BEGIN Data in this exercise

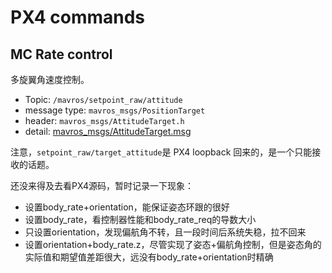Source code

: # PX4 commands

## MC Rate control 

多旋翼角速度控制。

* Topic: `/mavros/setpoint_raw/attitude`
* message type: `mavros_msgs/PositionTarget`
* header: `mavros_msgs/AttitudeTarget.h`
* detail: [mavros_msgs/AttitudeTarget.msg](https://docs.ros.org/en/api/mavros_msgs/html/msg/AttitudeTarget.html)

注意，`setpoint_raw/target_attitude`是 PX4 loopback 回来的，是一个只能接收的话题。

还没来得及去看PX4源码，暂时记录一下现象：

* 设置body_rate+orientation，能保证姿态环跟的很好
* 设置body_rate，看控制器性能和body_rate_req的导数大小
* 只设置orientation，发现偏航角不转，且一段时间后系统失稳，拉不回来
* 设置orientation+body_rate.z，尽管实现了姿态+偏航角控制，但是姿态角的实际值和期望值差距很大，远没有body_rate+orientation时精确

END Data in this exercise

Nothing but the text is wanted: repeat the data above exactly, without its images.

# Answer area
Source code

: # PX4 commands

## MC Rate control 

多旋翼角速度控制。

* Topic: `/mavros/setpoint_raw/attitude`
* message type: `mavros_msgs/PositionTarget`
* header: `mavros_msgs/AttitudeTarget.h`
* detail: [mavros_msgs/AttitudeTarget.msg](https://docs.ros.org/en/api/mavros_msgs/html/msg/AttitudeTarget.html)

注意，`setpoint_raw/target_attitude`是 PX4 loopback 回来的，是一个只能接收的话题。

还没来得及去看PX4源码，暂时记录一下现象：

* 设置body_rate+orientation，能保证姿态环跟的很好
* 设置body_rate，看控制器性能和body_rate_req的导数大小
* 只设置orientation，发现偏航角不转，且一段时间后系统失稳，拉不回来
* 设置orientation+body_rate.z，尽管实现了姿态+偏航角控制，但是姿态角的实际值和期望值差距很大，远没有body_rate+orientation时精确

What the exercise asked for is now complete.